Court upholds nullification of PG minority plan

April 15, 1997|By Lyle Denniston | Lyle Denniston,SUN NATIONAL STAFF

WASHINGTON -- A move by Prince George's County to revive an affirmative action plan that put more women and minorities into firefighting positions faltered in the Supreme Court yesterday.

The court rejected the county's appeal without comment. That action left intact a decision by the 4th U.S. Circuit Court of Appeals in Richmond last fall nullifying a plan put into effect in 1984.
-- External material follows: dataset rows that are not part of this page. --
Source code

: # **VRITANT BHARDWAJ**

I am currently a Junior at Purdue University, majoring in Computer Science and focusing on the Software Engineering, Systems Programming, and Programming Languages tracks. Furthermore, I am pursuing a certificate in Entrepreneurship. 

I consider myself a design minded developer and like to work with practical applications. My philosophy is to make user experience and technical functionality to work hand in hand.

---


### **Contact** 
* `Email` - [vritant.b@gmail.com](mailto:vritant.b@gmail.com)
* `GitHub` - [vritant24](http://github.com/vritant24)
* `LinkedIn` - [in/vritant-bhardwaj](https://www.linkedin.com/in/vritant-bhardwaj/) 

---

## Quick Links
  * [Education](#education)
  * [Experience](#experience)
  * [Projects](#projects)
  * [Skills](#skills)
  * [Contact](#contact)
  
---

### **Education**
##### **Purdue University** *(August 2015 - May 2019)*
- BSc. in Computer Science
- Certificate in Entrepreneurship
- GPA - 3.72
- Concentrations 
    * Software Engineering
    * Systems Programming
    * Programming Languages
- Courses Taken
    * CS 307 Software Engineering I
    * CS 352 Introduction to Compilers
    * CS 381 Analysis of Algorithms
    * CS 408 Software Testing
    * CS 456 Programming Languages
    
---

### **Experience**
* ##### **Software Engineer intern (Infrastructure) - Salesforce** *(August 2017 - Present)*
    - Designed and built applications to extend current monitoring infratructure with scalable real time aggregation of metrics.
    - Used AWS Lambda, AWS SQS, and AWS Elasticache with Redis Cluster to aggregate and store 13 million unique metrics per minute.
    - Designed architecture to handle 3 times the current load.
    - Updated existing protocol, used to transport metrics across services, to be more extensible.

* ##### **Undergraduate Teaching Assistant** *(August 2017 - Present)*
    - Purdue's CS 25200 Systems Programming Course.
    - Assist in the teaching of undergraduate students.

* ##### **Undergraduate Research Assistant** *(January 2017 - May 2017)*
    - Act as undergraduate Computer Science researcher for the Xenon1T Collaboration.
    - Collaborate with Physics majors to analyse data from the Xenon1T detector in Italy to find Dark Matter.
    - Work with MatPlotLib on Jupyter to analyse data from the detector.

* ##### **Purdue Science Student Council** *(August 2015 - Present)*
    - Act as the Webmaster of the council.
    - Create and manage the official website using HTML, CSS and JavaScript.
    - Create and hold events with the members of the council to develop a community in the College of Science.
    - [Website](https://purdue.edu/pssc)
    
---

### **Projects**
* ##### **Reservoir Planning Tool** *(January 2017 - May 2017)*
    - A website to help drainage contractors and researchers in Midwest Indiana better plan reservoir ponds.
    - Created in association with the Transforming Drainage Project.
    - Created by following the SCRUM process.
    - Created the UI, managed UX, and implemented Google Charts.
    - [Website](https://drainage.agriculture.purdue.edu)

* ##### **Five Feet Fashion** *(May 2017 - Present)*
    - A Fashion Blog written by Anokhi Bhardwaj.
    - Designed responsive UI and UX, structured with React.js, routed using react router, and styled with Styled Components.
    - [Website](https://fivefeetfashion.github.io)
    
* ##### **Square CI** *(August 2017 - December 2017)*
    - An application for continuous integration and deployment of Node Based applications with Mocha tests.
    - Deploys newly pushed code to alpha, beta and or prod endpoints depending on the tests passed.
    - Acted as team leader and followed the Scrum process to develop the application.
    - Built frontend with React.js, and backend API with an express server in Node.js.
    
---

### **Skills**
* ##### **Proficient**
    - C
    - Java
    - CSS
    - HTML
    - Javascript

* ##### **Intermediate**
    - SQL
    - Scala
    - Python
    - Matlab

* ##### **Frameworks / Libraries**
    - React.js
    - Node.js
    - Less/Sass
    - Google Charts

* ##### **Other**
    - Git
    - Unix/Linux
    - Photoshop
Prince George's officials had contended that an atmosphere of racial intolerance still exists in many volunteer fire departments, making blacks feel unwelcome and less likely to join. Volunteers are a main source of hiring for the county Fire Department. Women have felt unwelcome because of harassment, the county argued.

The county has a strong interest in moving against race and sex bias, and continues to need affirmative action, the appeal argued.

The county's attorney in the case, Henry R. Lord of Baltimore, said yesterday the county has no alternative plan in mind.

In the mid-1970s, the county had 390 firefighters, 2.7 percent minorities and no women. The loss of federal revenue sharing was threatened if the county did not move against discrimination, county attorneys said.

By 1984, minorities made up 19 percent of the firefighting force and women 3 percent. As a result of the plan, 38 percent are blacks, 15 percent are women, 2 percent are Hispanic-Americans and 0.2 percent are Asian-Americans.

The plan was challenged by six firefighters who claimed they were denied jobs because they were white or male.